Running an Expat Facebook Group: 10 Lessons

Founding and running and expat Facebook group has its perks and its pitfalls. Here are 10 things I’ve learnt from running Trailing Spouses Johannesburg (and yes, there are links at the end of the post).

Why I Founded an Expat Facebook Group

I am THAT woman. I don’t know how it happened, but I am the mug that runs our local expat Facebook group. I assumed there would be one (an expat Facebook group, not a mug) when I arrived in Johannesburg.  After all, I’m sure every major city has had at least one of these groups for ages.  I searched for it before I arrived, I asked around when I got here.  I got tumbleweed.  So eventually, I stepped up to the plate and set one up.  It took all of 10 minutes to pick a name, write a description, add a photo, select the settings and add a few friends.  I started off with about 10 people.

On the back of the initial 10 minutes that I invested, not much happened for the first couple of weeks. Then a lot happened. It’s become a bit of beast. A much needed and generally much appreciated beast, but a beast nonetheless.

Running an expat facebook group are you a mug?
You have to be a mug to run a facebook group.

Lesson 1: Facebook is a great way to run an expat group.

It’s a realtime forum.  There’s no faffing about setting up accounts and passwords, because most people are already on Facebook.  There are no meetings, budgets, venue bookings or catering costs.  Essentially it’s both a community and an up to date mine of relevant information.

Lesson 2: Facebook is rubbish for managing messages and once people know who you are they will try any and all methods to contact you.

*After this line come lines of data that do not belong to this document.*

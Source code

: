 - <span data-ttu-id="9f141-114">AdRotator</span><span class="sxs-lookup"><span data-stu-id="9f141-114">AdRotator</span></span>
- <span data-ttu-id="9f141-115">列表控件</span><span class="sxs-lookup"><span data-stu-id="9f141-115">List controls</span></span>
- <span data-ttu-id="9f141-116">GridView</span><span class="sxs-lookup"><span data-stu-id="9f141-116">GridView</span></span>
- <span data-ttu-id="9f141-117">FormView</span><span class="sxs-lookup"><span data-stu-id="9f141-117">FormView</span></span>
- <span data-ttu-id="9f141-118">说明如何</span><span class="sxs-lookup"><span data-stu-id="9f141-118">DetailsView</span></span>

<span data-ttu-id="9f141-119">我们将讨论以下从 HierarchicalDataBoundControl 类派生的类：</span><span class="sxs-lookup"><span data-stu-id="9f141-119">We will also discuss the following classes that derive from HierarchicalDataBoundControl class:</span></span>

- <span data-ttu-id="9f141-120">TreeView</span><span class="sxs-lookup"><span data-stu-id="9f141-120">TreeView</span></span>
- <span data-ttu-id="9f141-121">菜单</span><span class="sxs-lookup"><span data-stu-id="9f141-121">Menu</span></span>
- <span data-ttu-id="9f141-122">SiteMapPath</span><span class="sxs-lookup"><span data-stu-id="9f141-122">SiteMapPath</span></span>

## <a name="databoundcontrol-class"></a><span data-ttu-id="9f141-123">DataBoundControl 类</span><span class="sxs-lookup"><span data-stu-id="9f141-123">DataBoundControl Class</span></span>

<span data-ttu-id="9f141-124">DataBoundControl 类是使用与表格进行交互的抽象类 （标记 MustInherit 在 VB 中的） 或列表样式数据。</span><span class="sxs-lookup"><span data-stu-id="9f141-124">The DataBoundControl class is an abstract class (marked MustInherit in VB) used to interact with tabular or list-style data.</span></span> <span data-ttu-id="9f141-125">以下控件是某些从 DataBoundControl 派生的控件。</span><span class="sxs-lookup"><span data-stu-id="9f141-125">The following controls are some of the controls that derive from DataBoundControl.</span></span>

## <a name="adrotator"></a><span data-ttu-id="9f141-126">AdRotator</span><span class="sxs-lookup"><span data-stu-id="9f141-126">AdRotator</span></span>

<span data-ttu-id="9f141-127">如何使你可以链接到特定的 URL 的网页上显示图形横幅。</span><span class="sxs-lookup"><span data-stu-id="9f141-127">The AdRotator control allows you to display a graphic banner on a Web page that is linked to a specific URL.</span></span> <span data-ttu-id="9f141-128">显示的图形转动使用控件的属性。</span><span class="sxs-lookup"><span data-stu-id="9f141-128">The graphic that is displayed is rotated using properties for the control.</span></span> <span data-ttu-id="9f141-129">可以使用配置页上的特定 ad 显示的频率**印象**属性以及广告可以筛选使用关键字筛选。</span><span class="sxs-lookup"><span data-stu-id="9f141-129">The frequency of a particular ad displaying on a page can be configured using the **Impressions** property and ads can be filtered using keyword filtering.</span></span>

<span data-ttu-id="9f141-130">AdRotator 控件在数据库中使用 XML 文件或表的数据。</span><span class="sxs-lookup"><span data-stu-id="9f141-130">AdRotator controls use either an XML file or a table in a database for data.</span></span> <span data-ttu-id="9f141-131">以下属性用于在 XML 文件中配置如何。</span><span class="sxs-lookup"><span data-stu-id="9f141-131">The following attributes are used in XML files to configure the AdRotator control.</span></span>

In addition to FB messages, I get sms’s, Whatsapps, emails, phone calls and even get accosted in the supermarket.  Often it is to ask me to look out for their friend who they’ve told to join.  Their friend may or may not ever join, but once they’ve told me, I am expected to remember the name indefinitely.  Or they might be getting in touch to ask me to remove them from the group because they are leaving.   Unfortunately, it’s often quicker to remove them than explaining to them how they can remove themselves.

Lesson 3: Group members will assume you are a technical wizard and ask you many questions.

“How do I stop group posts appearing in my personal feed?”  “How do I find my other inbox (which is now called the filtered inbox by the way)?” “How do I add a friend?”  “How do I delete a post?”  It’s all very flattering as I’m anything but a techie.  In fact, my husband is amazed that I am mysteriously able to run a Facebook group AND a blog.  His mystification is a result of him knowingthat there are days when I can barely locate an email or install an app.  In fact the clock in my car has been showing the wrong time for weeks.  No idea.  Usually, I don’t know the answer to these technical questions, so I find an answer and then share it with the group hoping that my job is done.  My job IS done, until somebody asks the exact same question a week later, or until Facebook tweaks something and I have to figure out the new correct answer.

Lesson 4: Some group members will assume you are also An Anointed Oracle and message you with all sorts of random questions that should be put to the group (or Google), rather than directly to the group admin.

“Can you recommend a great hairdresser for blondes?”  “Can you help me find a babysitter for my holiday to Mauritius?” Again, this is kind of flattering, but I set the group up precisely because there were an infinite number of things that I didn’t know and still don’t know and as there are an infinite number of things to know, that I will never know.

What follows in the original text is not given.